GIVEN RECORDS: Begin

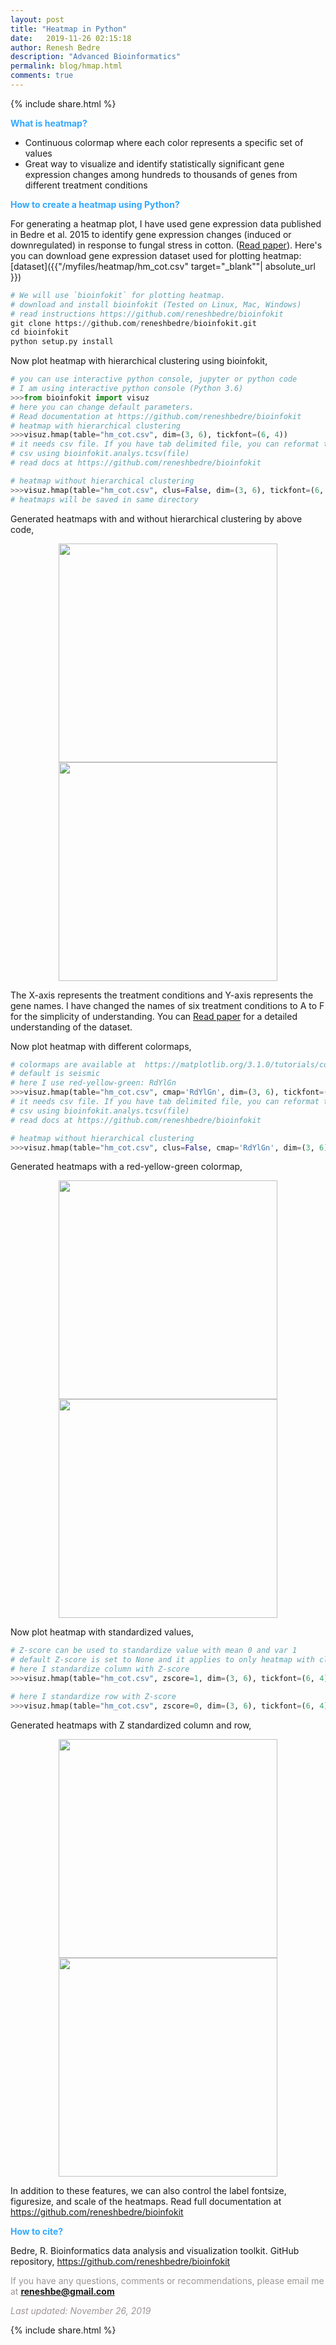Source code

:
 ```yaml
---
layout: post
title: "Heatmap in Python"
date:   2019-11-26 02:15:18
author: Renesh Bedre
description: "Advanced Bioinformatics"
permalink: blog/hmap.html
comments: true
---
```

<p>
{% include  share.html %}
</p>

**<span style="color:#33a8ff">What is heatmap?</span>**
 - Continuous colormap where each color represents a specific set of values 
 - Great way to visualize and identify statistically significant gene expression changes among hundreds to thousands of genes
   from different treatment conditions
   
**<span style="color:#33a8ff">How to create a heatmap using Python?</span>**

For generating a heatmap plot, I have used gene expression data published in Bedre et al. 2015 to identify 
gene expression changes (induced or downregulated) in response to fungal stress in cotton. 
(<a href="https://journals.plos.org/plosone/article?id=10.1371/journal.pone.0138025">Read paper</a>). 
Here's you can download gene expression dataset used for plotting heatmap: 
[dataset]({{"/myfiles/heatmap/hm_cot.csv" target="_blank""| absolute_url }})
 
 ```python
# We will use `bioinfokit` for plotting heatmap.
# download and install bioinfokit (Tested on Linux, Mac, Windows) 
# read instructions https://github.com/reneshbedre/bioinfokit
git clone https://github.com/reneshbedre/bioinfokit.git
cd bioinfokit
python setup.py install
```

Now plot heatmap with hierarchical clustering using bioinfokit,

```python
# you can use interactive python console, jupyter or python code
# I am using interactive python console (Python 3.6)
>>>from bioinfokit import visuz
# here you can change default parameters. 
# Read documentation at https://github.com/reneshbedre/bioinfokit
# heatmap with hierarchical clustering 
>>>visuz.hmap(table="hm_cot.csv", dim=(3, 6), tickfont=(6, 4))
# it needs csv file. If you have tab delimited file, you can reformat to
# csv using bioinfokit.analys.tcsv(file) 
# read docs at https://github.com/reneshbedre/bioinfokit

# heatmap without hierarchical clustering 
>>>visuz.hmap(table="hm_cot.csv", clus=False, dim=(3, 6), tickfont=(6, 4))
# heatmaps will be saved in same directory
```

Generated heatmaps with and without hierarchical clustering by above code,

<p align="center">
<img src="/myfiles/heatmap/heatmap_clus1.png" width="350">
<img src="/myfiles/heatmap/heatmap1.png" width="350">
</p>


<!-- [screenshot]({{ "/myfiles/heatmap/heatmap_clus.png" | absolute_url }})-->

The X-axis represents the treatment conditions and Y-axis represents the gene names. I have changed the names of 
six treatment conditions to A to F for the simplicity of understanding. You can <a href="https://journals.plos.org/plosone/article?id=10.1371/journal.pone.0138025">Read paper</a>
for a detailed understanding of the dataset. 

Now plot heatmap with different colormaps,
```python
# colormaps are available at  https://matplotlib.org/3.1.0/tutorials/colors/colormaps.html
# default is seismic 
# here I use red-yellow-green: RdYlGn
>>>visuz.hmap(table="hm_cot.csv", cmap='RdYlGn', dim=(3, 6), tickfont=(6, 4))
# it needs csv file. If you have tab delimited file, you can reformat to
# csv using bioinfokit.analys.tcsv(file) 
# read docs at https://github.com/reneshbedre/bioinfokit

# heatmap without hierarchical clustering 
>>>visuz.hmap(table="hm_cot.csv", clus=False, cmap='RdYlGn', dim=(3, 6), tickfont=(6, 4))
```

Generated heatmaps with a red-yellow-green colormap,

<p align="center">
<img src="/myfiles/heatmap/heatmap_clus2.png" width="350">
<img src="/myfiles/heatmap/heatmap2.png" width="350">
</p>

Now plot heatmap with standardized values,

```python
# Z-score can be used to standardize value with mean 0 and var 1
# default Z-score is set to None and it applies to only heatmap with cluster
# here I standardize column with Z-score
>>>visuz.hmap(table="hm_cot.csv", zscore=1, dim=(3, 6), tickfont=(6, 4))

# here I standardize row with Z-score
>>>visuz.hmap(table="hm_cot.csv", zscore=0, dim=(3, 6), tickfont=(6, 4))

```

Generated heatmaps with Z standardized column and row,

<p align="center">
<img src="/myfiles/heatmap/heatmap_clus31.png" width="350">
<img src="/myfiles/heatmap/heatmap_clus32.png" width="350">
</p>

In addition to these features, we can also control the label fontsize, 
figuresize, and scale of the heatmaps. Read full documentation at  
https://github.com/reneshbedre/bioinfokit


**<span style="color:#33a8ff">How to cite?</span>**

Bedre, R. Bioinformatics data analysis and visualization toolkit. GitHub repository, <a href="https://github.com/reneshbedre/bioinfokit">https://github.com/reneshbedre/bioinfokit</a>

<span style="color:#9e9696">If you have any questions, comments or recommendations, please email me at 
<b>reneshbe@gmail.com</b></span>
    
<span style="color:#9e9696"><i> Last updated: November 26, 2019</i> </span>    


<p>
{% include  share.html %}
</p>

GIVEN RECORDS: End

### AIM OF THE TASK
Each record above must be retyped exactly as given, with the images excluded.

### RESPONSE TO THE EXERCISE
Source code

:
 ```yaml
---
layout: post
title: "Heatmap in Python"
date:   2019-11-26 02:15:18
author: Renesh Bedre
description: "Advanced Bioinformatics"
permalink: blog/hmap.html
comments: true
---
```

<p>
{% include  share.html %}
</p>

**<span style="color:#33a8ff">What is heatmap?</span>**
 - Continuous colormap where each color represents a specific set of values 
 - Great way to visualize and identify statistically significant gene expression changes among hundreds to thousands of genes
   from different treatment conditions
   
**<span style="color:#33a8ff">How to create a heatmap using Python?</span>**

For generating a heatmap plot, I have used gene expression data published in Bedre et al. 2015 to identify 
gene expression changes (induced or downregulated) in response to fungal stress in cotton. 
(<a href="https://journals.plos.org/plosone/article?id=10.1371/journal.pone.0138025">Read paper</a>). 
Here's you can download gene expression dataset used for plotting heatmap: 
[dataset]({{"/myfiles/heatmap/hm_cot.csv" target="_blank""| absolute_url }})
 
 ```python
# We will use `bioinfokit` for plotting heatmap.
# download and install bioinfokit (Tested on Linux, Mac, Windows) 
# read instructions https://github.com/reneshbedre/bioinfokit
git clone https://github.com/reneshbedre/bioinfokit.git
cd bioinfokit
python setup.py install
```

Now plot heatmap with hierarchical clustering using bioinfokit,

```python
# you can use interactive python console, jupyter or python code
# I am using interactive python console (Python 3.6)
>>>from bioinfokit import visuz
# here you can change default parameters. 
# Read documentation at https://github.com/reneshbedre/bioinfokit
# heatmap with hierarchical clustering 
>>>visuz.hmap(table="hm_cot.csv", dim=(3, 6), tickfont=(6, 4))
# it needs csv file. If you have tab delimited file, you can reformat to
# csv using bioinfokit.analys.tcsv(file) 
# read docs at https://github.com/reneshbedre/bioinfokit

# heatmap without hierarchical clustering 
>>>visuz.hmap(table="hm_cot.csv", clus=False, dim=(3, 6), tickfont=(6, 4))
# heatmaps will be saved in same directory
```

Generated heatmaps with and without hierarchical clustering by above code,

<p align="center">
<img src="/myfiles/heatmap/heatmap_clus1.png" width="350">
<img src="/myfiles/heatmap/heatmap1.png" width="350">
</p>


<!-- [screenshot]({{ "/myfiles/heatmap/heatmap_clus.png" | absolute_url }})-->

The X-axis represents the treatment conditions and Y-axis represents the gene names. I have changed the names of 
six treatment conditions to A to F for the simplicity of understanding. You can <a href="https://journals.plos.org/plosone/article?id=10.1371/journal.pone.0138025">Read paper</a>
for a detailed understanding of the dataset. 

Now plot heatmap with different colormaps,
```python
# colormaps are available at  https://matplotlib.org/3.1.0/tutorials/colors/colormaps.html
# default is seismic 
# here I use red-yellow-green: RdYlGn
>>>visuz.hmap(table="hm_cot.csv", cmap='RdYlGn', dim=(3, 6), tickfont=(6, 4))
# it needs csv file. If you have tab delimited file, you can reformat to
# csv using bioinfokit.analys.tcsv(file) 
# read docs at https://github.com/reneshbedre/bioinfokit

# heatmap without hierarchical clustering 
>>>visuz.hmap(table="hm_cot.csv", clus=False, cmap='RdYlGn', dim=(3, 6), tickfont=(6, 4))
```

Generated heatmaps with a red-yellow-green colormap,

<p align="center">
<img src="/myfiles/heatmap/heatmap_clus2.png" width="350">
<img src="/myfiles/heatmap/heatmap2.png" width="350">
</p>

Now plot heatmap with standardized values,

```python
# Z-score can be used to standardize value with mean 0 and var 1
# default Z-score is set to None and it applies to only heatmap with cluster
# here I standardize column with Z-score
>>>visuz.hmap(table="hm_cot.csv", zscore=1, dim=(3, 6), tickfont=(6, 4))

# here I standardize row with Z-score
>>>visuz.hmap(table="hm_cot.csv", zscore=0, dim=(3, 6), tickfont=(6, 4))

```

Generated heatmaps with Z standardized column and row,

<p align="center">
<img src="/myfiles/heatmap/heatmap_clus31.png" width="350">
<img src="/myfiles/heatmap/heatmap_clus32.png" width="350">
</p>

In addition to these features, we can also control the label fontsize, 
figuresize, and scale of the heatmaps. Read full documentation at  
https://github.com/reneshbedre/bioinfokit


**<span style="color:#33a8ff">How to cite?</span>**

Bedre, R. Bioinformatics data analysis and visualization toolkit. GitHub repository, <a href="https://github.com/reneshbedre/bioinfokit">https://github.com/reneshbedre/bioinfokit</a>

<span style="color:#9e9696">If you have any questions, comments or recommendations, please email me at 
<b>reneshbe@gmail.com</b></span>
    
<span style="color:#9e9696"><i> Last updated: November 26, 2019</i> </span>    


<p>
{% include  share.html %}
</p>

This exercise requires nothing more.